Proof: Consider $x_2, y_2$ to be arbitrary integers, such that $x_2 \in ℝ^2 \cap y_2 \in ℝ^2 $. Lets assume there exists an integer, $k$ where $k \neq 0$ and $(kx_1, ky_1) = (x_2, y_2)$. We will prove that $(x_1, y_1) \space E \space (x_2, y_2)$ is transitive.
Lets assume $x_3, y_3$ are arbitary integers where $x_3 \in ℝ^2 \cap y_3 \in ℝ^2$. To prove that $(x_1, y_1) \space E \space (x_2, y_2)$ is transitive, consider $a$ to be an integer where $(ax_2, ay_2) = (x_3, y_3)$.

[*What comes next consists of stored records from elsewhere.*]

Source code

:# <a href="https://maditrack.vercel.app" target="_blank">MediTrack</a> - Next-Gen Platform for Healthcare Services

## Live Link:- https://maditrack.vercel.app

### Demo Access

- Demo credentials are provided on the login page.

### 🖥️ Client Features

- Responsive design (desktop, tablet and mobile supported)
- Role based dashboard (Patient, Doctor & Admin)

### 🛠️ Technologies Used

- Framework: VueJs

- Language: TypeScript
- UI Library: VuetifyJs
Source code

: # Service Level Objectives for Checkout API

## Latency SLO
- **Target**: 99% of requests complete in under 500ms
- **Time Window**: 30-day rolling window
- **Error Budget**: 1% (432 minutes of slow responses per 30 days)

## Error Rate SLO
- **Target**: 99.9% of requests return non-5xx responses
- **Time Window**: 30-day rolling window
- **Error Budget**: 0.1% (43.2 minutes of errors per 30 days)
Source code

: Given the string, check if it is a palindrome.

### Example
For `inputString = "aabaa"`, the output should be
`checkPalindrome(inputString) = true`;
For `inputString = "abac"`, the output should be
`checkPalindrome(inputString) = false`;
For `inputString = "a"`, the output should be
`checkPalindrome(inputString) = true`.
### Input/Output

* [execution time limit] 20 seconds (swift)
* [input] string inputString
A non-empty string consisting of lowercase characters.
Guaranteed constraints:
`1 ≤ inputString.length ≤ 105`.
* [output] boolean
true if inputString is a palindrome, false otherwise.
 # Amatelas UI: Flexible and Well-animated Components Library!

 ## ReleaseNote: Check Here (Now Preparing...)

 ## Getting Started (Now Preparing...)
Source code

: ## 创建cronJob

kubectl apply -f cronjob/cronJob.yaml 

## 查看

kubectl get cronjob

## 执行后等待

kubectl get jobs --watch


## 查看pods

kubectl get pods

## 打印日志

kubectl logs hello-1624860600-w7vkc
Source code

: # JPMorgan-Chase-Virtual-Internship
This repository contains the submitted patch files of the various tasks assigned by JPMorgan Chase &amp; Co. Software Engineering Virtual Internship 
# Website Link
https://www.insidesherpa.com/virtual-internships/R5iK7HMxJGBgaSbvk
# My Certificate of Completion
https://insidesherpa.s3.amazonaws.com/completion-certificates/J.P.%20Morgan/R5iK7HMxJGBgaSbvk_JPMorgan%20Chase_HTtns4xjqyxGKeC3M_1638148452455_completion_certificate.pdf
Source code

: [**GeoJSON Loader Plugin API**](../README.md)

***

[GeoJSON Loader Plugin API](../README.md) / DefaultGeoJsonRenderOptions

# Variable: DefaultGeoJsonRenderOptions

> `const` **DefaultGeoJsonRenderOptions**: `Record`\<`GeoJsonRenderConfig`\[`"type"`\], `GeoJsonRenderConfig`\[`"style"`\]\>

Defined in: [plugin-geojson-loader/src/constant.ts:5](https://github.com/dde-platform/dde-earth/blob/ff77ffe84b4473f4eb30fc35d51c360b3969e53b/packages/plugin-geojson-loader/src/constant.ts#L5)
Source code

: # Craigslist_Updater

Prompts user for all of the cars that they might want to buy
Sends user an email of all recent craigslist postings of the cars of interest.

Notice that $(x_1, y_1) E (x_2, y_2) \cap (x_2, y_2) E (x_3, y_3)$. By multiplying $x$, and $y$, by the integers a and k we can see that $(x_1, y_1) E (x_3, y_3)$.
Therefore we can conclude that $(x_1, y_1) E (x_2, y_2)$ is transitive.
Just $1$ comment:
You may want to write $E$ instead of the whole $(kx_1, ky_1) E (x_2, y_2)$ (in several other places as well).
The rest of your work seems legitimate to me.